As search and rescue operations continue in Japan, relief efforts are under way by military and Red Cross teams. Nongovernmental organizations with medical personnel are sending doctors and nurses. U.S. religious NGOs have announced they will enter after their Asian and Japanese counterparts determine needs and make requests.
Church World Service reports on its website that it will work with the Japan Platform, a consortium of 32 non-governmental organizations, government service agencies and media outlets. The platform members are assessing how to respond. In addition, CWS, which has had a presence in Southeast Asia since before the war in Vietnam, says it will work through its Southeast Asia Regional Office with individual members of the Japan Platform.
The General Board of Global Ministries of The United Methodist Church, which has a small number of missionary personnel in Japan, issued a statement saying the board was praying for Japan and awaiting further word on how to proceed. The United Methodist Committee on Relief, the relief, refugee and development arm of the board, was similarly assessing how to respond under the difficult circumstances.

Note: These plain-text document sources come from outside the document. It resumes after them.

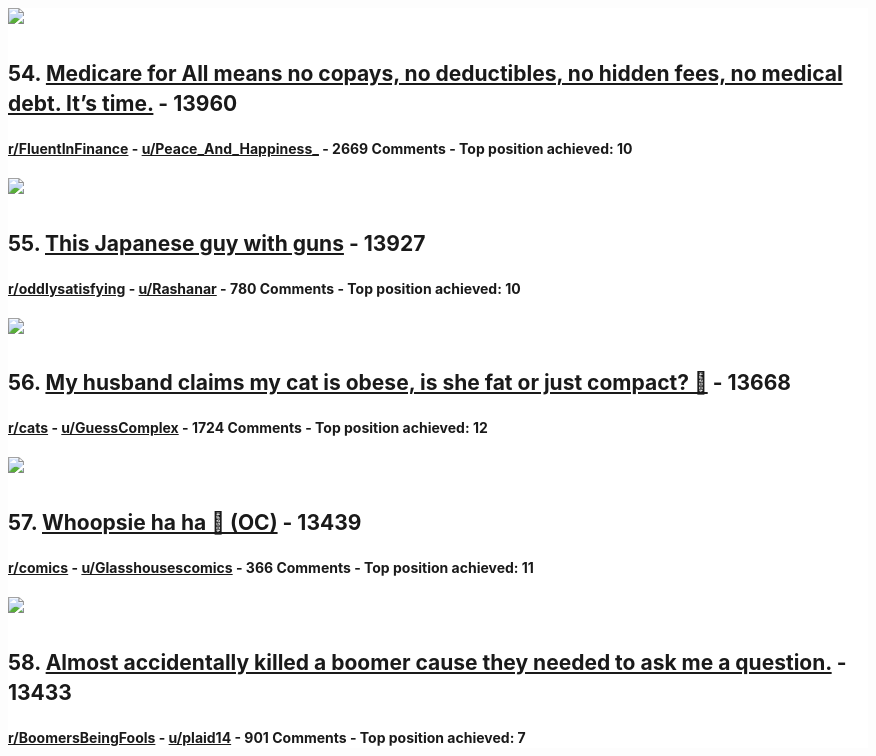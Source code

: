 <a href="https://wgno.com/news/politics/louisiana-politics/religious-leader-wants-to-display-indian-scriptures-in-louisiana-public-classrooms/"><img src="https://b.thumbs.redditmedia.com/gzEyWIhhwfx92JWKASRaZmbZNJCZxLZFmPArOPZa53s.jpg"></img></a>

## 54. [Medicare for All means no copays, no deductibles, no hidden fees, no medical debt. It’s time.](http://reddit.com/r/FluentInFinance/comments/1dp6qd8/medicare_for_all_means_no_copays_no_deductibles/) - 13960
#### [r/FluentInFinance](http://reddit.com/r/FluentInFinance) - [u/Peace_And_Happiness_](http://reddit.com/u/Peace_And_Happiness_) - 2669 Comments - Top position achieved: 10

<a href="https://i.redd.it/gdqo5ewvsy8d1.png"><img src="https://b.thumbs.redditmedia.com/_i6k3odLmbKlr6WqrUCnZZaUqJ33zOjxlFLPiqjrpDU.jpg"></img></a>

## 55. [This Japanese guy with guns](http://reddit.com/r/oddlysatisfying/comments/1dp2ltr/this_japanese_guy_with_guns/) - 13927
#### [r/oddlysatisfying](http://reddit.com/r/oddlysatisfying) - [u/Rashanar](http://reddit.com/u/Rashanar) - 780 Comments - Top position achieved: 10

<a href="https://v.redd.it/50824z2byx8d1"><img src="https://external-preview.redd.it/Nm1xeDhteGF5eDhkMX-AY3asN3R3MhKN969EHbK-oqk2cqXrB21tW167ywsq.png?width=140&amp;height=140&amp;crop=140:140,smart&amp;format=jpg&amp;v=enabled&amp;lthumb=true&amp;s=460120b9509532db36bb462b41da7f6dce147a6f"></img></a>

## 56. [My husband claims my cat is obese, is she fat or just compact? 🥲](http://reddit.com/r/cats/comments/1dp570n/my_husband_claims_my_cat_is_obese_is_she_fat_or/) - 13668
#### [r/cats](http://reddit.com/r/cats) - [u/GuessComplex](http://reddit.com/u/GuessComplex) - 1724 Comments - Top position achieved: 12

<a href="https://www.reddit.com/gallery/1dp570n"><img src="https://b.thumbs.redditmedia.com/KjabsyYsAPk10v2HffXZiIvt4nl1ZWzZ6fRaLo379mw.jpg"></img></a>

## 57. [Whoopsie ha ha 👀 (OC)](http://reddit.com/r/comics/comments/1doxi6w/whoopsie_ha_ha_oc/) - 13439
#### [r/comics](http://reddit.com/r/comics) - [u/Glasshousescomics](http://reddit.com/u/Glasshousescomics) - 366 Comments - Top position achieved: 11

<a href="https://i.redd.it/qpey0eykuw8d1.jpeg"><img src="https://b.thumbs.redditmedia.com/akGfQx6dV8QIaI4jFrbqWrsmKs8v3c2XRbBWoUX-4WU.jpg"></img></a>

## 58. [Almost accidentally killed a boomer cause they needed to ask me a question.](http://reddit.com/r/BoomersBeingFools/comments/1dp7sq7/almost_accidentally_killed_a_boomer_cause_they/) - 13433
#### [r/BoomersBeingFools](http://reddit.com/r/BoomersBeingFools) - [u/plaid14](http://reddit.com/u/plaid14) - 901 Comments - Top position achieved: 7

As I write this, no word has been issued by the General Board of Higher Education and Ministry of The United Methodist Church about how church-related colleges and universities with which it works in Japan have been affected.
The complex circumstances involved in this disaster make response immensely more difficult for even the most experienced organizations. The destruction of infrastructure by the earthquake and tsunami, plus the nuclear reactor crisis, makes it unique. These complications are challenging even the well-implemented disaster response capacity of the Japanese government.
Fortunately, most of the nations of Southeast Asia are technologically advanced and have persons with the skills necessary to cope with humanitarian needs. This, coupled with material aid closer to the scene, means that logistics of aid delivery can be more timely and less complicated than delivery from the United States and Europe.
Clearly, the rehabilitation of Japan will require long-term commitment. This is a strength of most of the U.S. religious non-governmental organizations and their constituencies. As the drama of Japan unfolds, it’s wise to contribute cash for the immediate humanitarian needs while also keeping an eye on the future and how we can contribute to the rehabilitation of the country when these various channels open.